# [THE PROBLEM]
List each line of the data in which the string "yarn" appears.
(PROVIDED RECORDS)
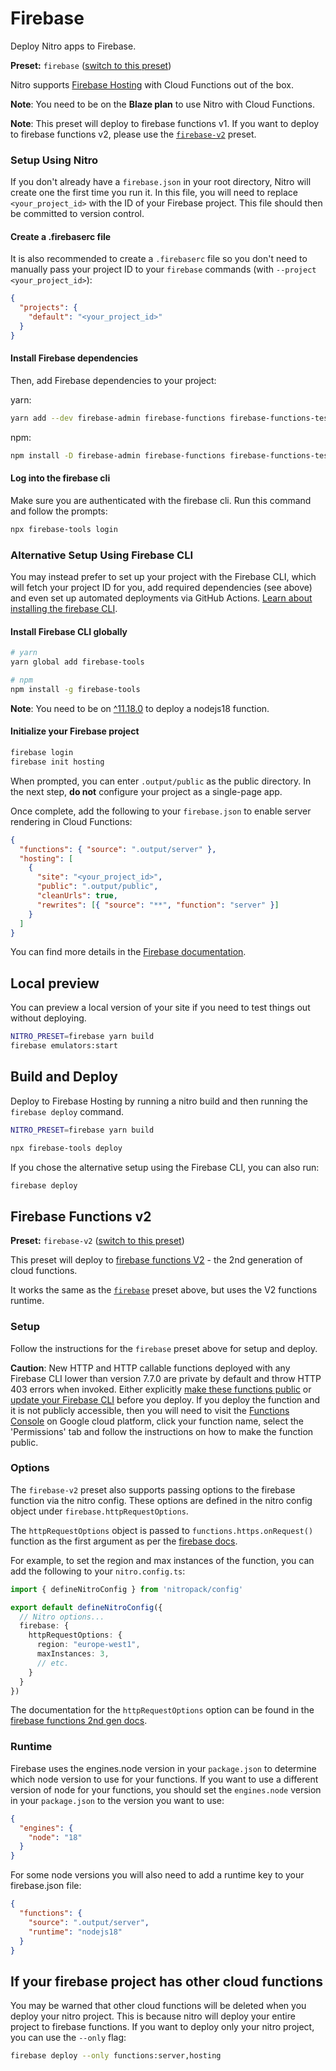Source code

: # Firebase

Deploy Nitro apps to Firebase.

**Preset:** `firebase` ([switch to this preset](/deploy/#changing-the-deployment-preset))

Nitro supports [Firebase Hosting](https://firebase.google.com/docs/hosting) with Cloud Functions out of the box.

**Note**: You need to be on the **Blaze plan** to use Nitro with Cloud Functions.

**Note**: This preset will deploy to firebase functions v1. If you want to deploy to firebase functions v2, please use the [`firebase-v2`](#firebase-functions-v2) preset.

### Setup Using Nitro

If you don't already have a `firebase.json` in your root directory, Nitro will create one the first time you run it. In this file, you will need to replace `<your_project_id>` with the ID of your Firebase project. This file should then be committed to version control.

#### Create a .firebaserc file

It is also recommended to create a `.firebaserc` file so you don't need to manually pass your project ID to your `firebase` commands (with `--project <your_project_id>`):

```json [.firebaserc]
{
  "projects": {
    "default": "<your_project_id>"
  }
}
```

#### Install Firebase dependencies

Then, add Firebase dependencies to your project:

yarn:

```bash
yarn add --dev firebase-admin firebase-functions firebase-functions-test firebase-tools
```

npm:

```bash
npm install -D firebase-admin firebase-functions firebase-functions-test firebase-tools
```

#### Log into the firebase cli

Make sure you are authenticated with the firebase cli. Run this command and follow the prompts:

```bash
npx firebase-tools login
```



### Alternative Setup Using Firebase CLI

You may instead prefer to set up your project with the Firebase CLI, which will fetch your project ID for you, add required dependencies (see above) and even set up automated deployments via GitHub Actions. [Learn about installing the firebase CLI](https://firebase.google.com/docs/cli#windows-npm).

#### Install Firebase CLI globally

```bash
# yarn
yarn global add firebase-tools

# npm
npm install -g firebase-tools
```

**Note**: You need to be on [^11.18.0](https://github.com/firebase/firebase-tools/releases/tag/v11.18.0) to deploy a nodejs18 function.

#### Initialize your Firebase project

```bash
firebase login
firebase init hosting
```

When prompted, you can enter `.output/public` as the public directory. In the next step, **do not** configure your project as a single-page app.

Once complete, add the following to your `firebase.json` to enable server rendering in Cloud Functions:

```json [firebase.json]
{
  "functions": { "source": ".output/server" },
  "hosting": [
    {
      "site": "<your_project_id>",
      "public": ".output/public",
      "cleanUrls": true,
      "rewrites": [{ "source": "**", "function": "server" }]
    }
  ]
}
```

You can find more details in the [Firebase documentation](https://firebase.google.com/docs/hosting/quickstart).

## Local preview

You can preview a local version of your site if you need to test things out without deploying.

```bash
NITRO_PRESET=firebase yarn build
firebase emulators:start
```

## Build and Deploy

Deploy to Firebase Hosting by running a nitro build and then running the `firebase deploy` command.

```bash
NITRO_PRESET=firebase yarn build
```

```bash
npx firebase-tools deploy
```

If you chose the alternative setup using the Firebase CLI, you can also run:

```bash
firebase deploy
```

## Firebase Functions v2

**Preset:** `firebase-v2` ([switch to this preset](/deploy/#changing-the-deployment-preset))

This preset will deploy to [firebase functions V2](https://firebase.google.com/docs/functions/version-comparison) - the 2nd generation of cloud functions.

It works the same as the [`firebase`](#firebase) preset above, but uses the V2 functions runtime.

### Setup

Follow the instructions for the `firebase` preset above for setup and deploy.

**Caution**: New HTTP and HTTP callable functions deployed with any Firebase CLI lower than version 7.7.0 are private by default and throw HTTP 403 errors when invoked. Either explicitly [make these functions public](https://cloud.google.com/functions/docs/securing/managing-access-iam#allowing_unauthenticated_http_function_invocation) or [update your Firebase CLI](https://firebase.google.com/docs/cli#setup_update_cli) before you deploy. If you deploy the function and it is not publicly accessible, then you will need to visit the [Functions Console](https://console.cloud.google.com/functions/list) on Google cloud platform, click your function name, select the 'Permissions' tab and follow the instructions on how to make the function public.

### Options

The `firebase-v2` preset also supports passing options to the firebase function via the nitro config. These options are defined in the nitro config object under `firebase.httpRequestOptions`.

The `httpRequestOptions` object is passed to `functions.https.onRequest()` function as the first argument as per the [firebase docs](https://firebase.google.com/docs/functions/http-events?gen=2nd#trigger_a_function_with_an_http_request).

For example, to set the region and max instances of the function, you can add the following to your `nitro.config.ts`:

```ts
import { defineNitroConfig } from 'nitropack/config'

export default defineNitroConfig({
  // Nitro options...
  firebase: {
    httpRequestOptions: {
      region: "europe-west1",
      maxInstances: 3,
      // etc.
    }
  }
})
```

The documentation for the `httpRequestOptions` option can be found in the [firebase functions 2nd gen docs](https://firebase.google.com/docs/reference/functions/2nd-gen/node/firebase-functions.https.httpsoptions).

### Runtime

Firebase uses the engines.node version in your `package.json` to determine which node version to use for your functions. If you want to use a different version of node for your functions, you should set the `engines.node` version in your `package.json` to the version you want to use:

```json [package.json]
{
  "engines": {
    "node": "18"
  }
}
```

For some node versions you will also need to add a runtime key to your firebase.json file:

```json [firebase.json]
{
  "functions": {
    "source": ".output/server",
    "runtime": "nodejs18"
  }
}
```

## If your firebase project has other cloud functions

You may be warned that other cloud functions will be deleted when you deploy your nitro project. This is because nitro will deploy your entire project to firebase functions. If you want to deploy only your nitro project, you can use the `--only` flag:

```bash
firebase deploy --only functions:server,hosting
```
(End PROVIDED RECORDS)
# [ANSWER BOX]
yarn:
yarn add --dev firebase-admin firebase-functions firebase-functions-test firebase-tools
# yarn
yarn global add firebase-tools
NITRO_PRESET=firebase yarn build
NITRO_PRESET=firebase yarn build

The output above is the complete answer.